[Records from a dataset]
++++++

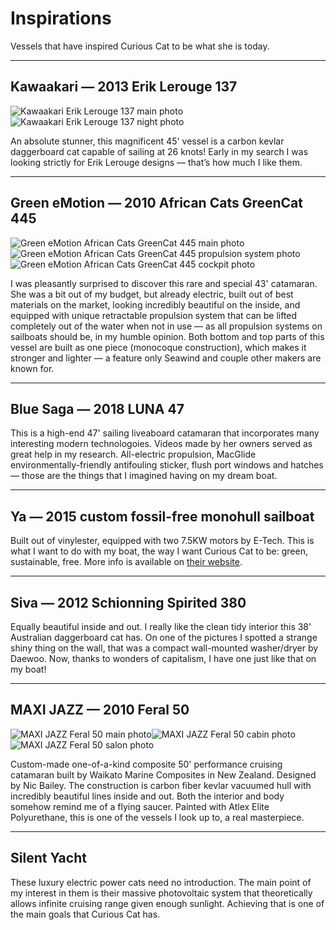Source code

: # Inspirations

Vessels that have inspired Curious Cat to be what she is today.


---

## Kawaakari — 2013 Erik Lerouge 137

![Kawaakari Erik Lerouge 137 main photo](../assets/inspirations/kawaakari-erik-lerouge-137/kawaakari-erik-lerouge-137-main.jpg)![Kawaakari Erik Lerouge 137 night photo](../assets/inspirations/kawaakari-erik-lerouge-137/kawaakari-erik-lerouge-137-at-night.jpg)

An absolute stunner, this magnificent 45' vessel is a carbon kevlar daggerboard cat capable of sailing at 26 knots!  Early in my search I was looking strictly for Erik Lerouge designs — that’s how much I like them.

---


## Green eMotion — 2010 African Cats GreenCat 445

![Green eMotion African Cats GreenCat 445 main photo](../assets/inspirations/green-emotion-african-cats-greencat-445/green-emotion-african-cats-greencat-445-main.jpg)![Green eMotion African Cats GreenCat 445 propulsion system photo](../assets/inspirations/green-emotion-african-cats-greencat-445/green-emotion-african-cats-greencat-445-propulsion-system.jpg)![Green eMotion African Cats GreenCat 445 cockpit photo](../assets/inspirations/green-emotion-african-cats-greencat-445/green-emotion-african-cats-greencat-445-cockpit.jpg)

I was pleasantly surprised to discover this rare and special 43' catamaran.  She was a bit out of my budget, but already electric, built out of best materials on the market, looking incredibly beautiful on the inside, and equipped with unique retractable propulsion system that can be lifted completely out of the water when not in use — as all propulsion systems on sailboats should be, in my humble opinion.  Both bottom and top parts of this vessel are built as one piece (monocoque construction), which makes it stronger and lighter — a feature only Seawind and couple other makers are known for.

---


## Blue Saga — 2018 LUNA 47

This is a high-end 47' sailing liveaboard catamaran that incorporates many interesting modern technologoies.  Videos made by her owners served as great help in my research.  All-electric propulsion, MacGlide environmentally-friendly antifouling sticker, flush port windows and hatches — those are the things that I imagined having on my dream boat.

---


## Ya — 2015 custom fossil-free monohull sailboat

Built out of vinylester, equipped with two 7.5KW motors by E-Tech.  This is what I want to do with my boat, the way I want Curious Cat to be: green, sustainable, free.  More info is available on [their website](https://fossilfreearoundtheworld.org).

---


## Siva — 2012 Schionning Spirited 380

Equally beautiful inside and out.  I really like the clean tidy interior this 38' Australian daggerboard cat has.
On one of the pictures I spotted a strange shiny thing on the wall, that was a compact wall-mounted washer/dryer by Daewoo.  Now, thanks to wonders of capitalism, I have one just like that on my boat!

---


## MAXI JAZZ — 2010 Feral 50

![MAXI JAZZ Feral 50 main photo](../assets/inspirations/maxi-jazz-feral-50/maxi-jazz-feral-50-main.jpg)![MAXI JAZZ Feral 50 cabin photo](../assets/inspirations/maxi-jazz-feral-50/maxi-jazz-feral-50-cabin.jpg)![MAXI JAZZ Feral 50 salon photo](../assets/inspirations/maxi-jazz-feral-50/maxi-jazz-feral-50-salon.jpg)

Custom-made one-of-a-kind composite 50' performance cruising catamaran built by Waikato Marine Composites in New Zealand.
Designed by Nic Bailey.  The construction is carbon fiber kevlar vacuumed hull with incredibly beautiful lines inside and out.  Both the interior and body somehow remind me of a flying saucer.  Painted with Atlex Elite Polyurethane, this is one of the vessels I look up to, a real masterpiece.

---


## Silent Yacht

These luxury electric power cats need no introduction.  The main point of my interest in them is their massive photovoltaic system that theoretically allows infinite cruising range given enough sunlight.  Achieving that is one of the main goals that Curious Cat has.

++++++

## WORK ITEM
Set the lines above down again, word for word, from the first through the one containing "GreenCat 445 main"; pictures excluded.

## EXERCISE OUTPUT
Source code

: # Inspirations

Vessels that have inspired Curious Cat to be what she is today.


---

## Kawaakari — 2013 Erik Lerouge 137

![Kawaakari Erik Lerouge 137 main photo](../assets/inspirations/kawaakari-erik-lerouge-137/kawaakari-erik-lerouge-137-main.jpg)![Kawaakari Erik Lerouge 137 night photo](../assets/inspirations/kawaakari-erik-lerouge-137/kawaakari-erik-lerouge-137-at-night.jpg)

An absolute stunner, this magnificent 45' vessel is a carbon kevlar daggerboard cat capable of sailing at 26 knots!  Early in my search I was looking strictly for Erik Lerouge designs — that’s how much I like them.

---


## Green eMotion — 2010 African Cats GreenCat 445

![Green eMotion African Cats GreenCat 445 main photo](../assets/inspirations/green-emotion-african-cats-greencat-445/green-emotion-african-cats-greencat-445-main.jpg)![Green eMotion African Cats GreenCat 445 propulsion system photo](../assets/inspirations/green-emotion-african-cats-greencat-445/green-emotion-african-cats-greencat-445-propulsion-system.jpg)![Green eMotion African Cats GreenCat 445 cockpit photo](../assets/inspirations/green-emotion-african-cats-greencat-445/green-emotion-african-cats-greencat-445-cockpit.jpg)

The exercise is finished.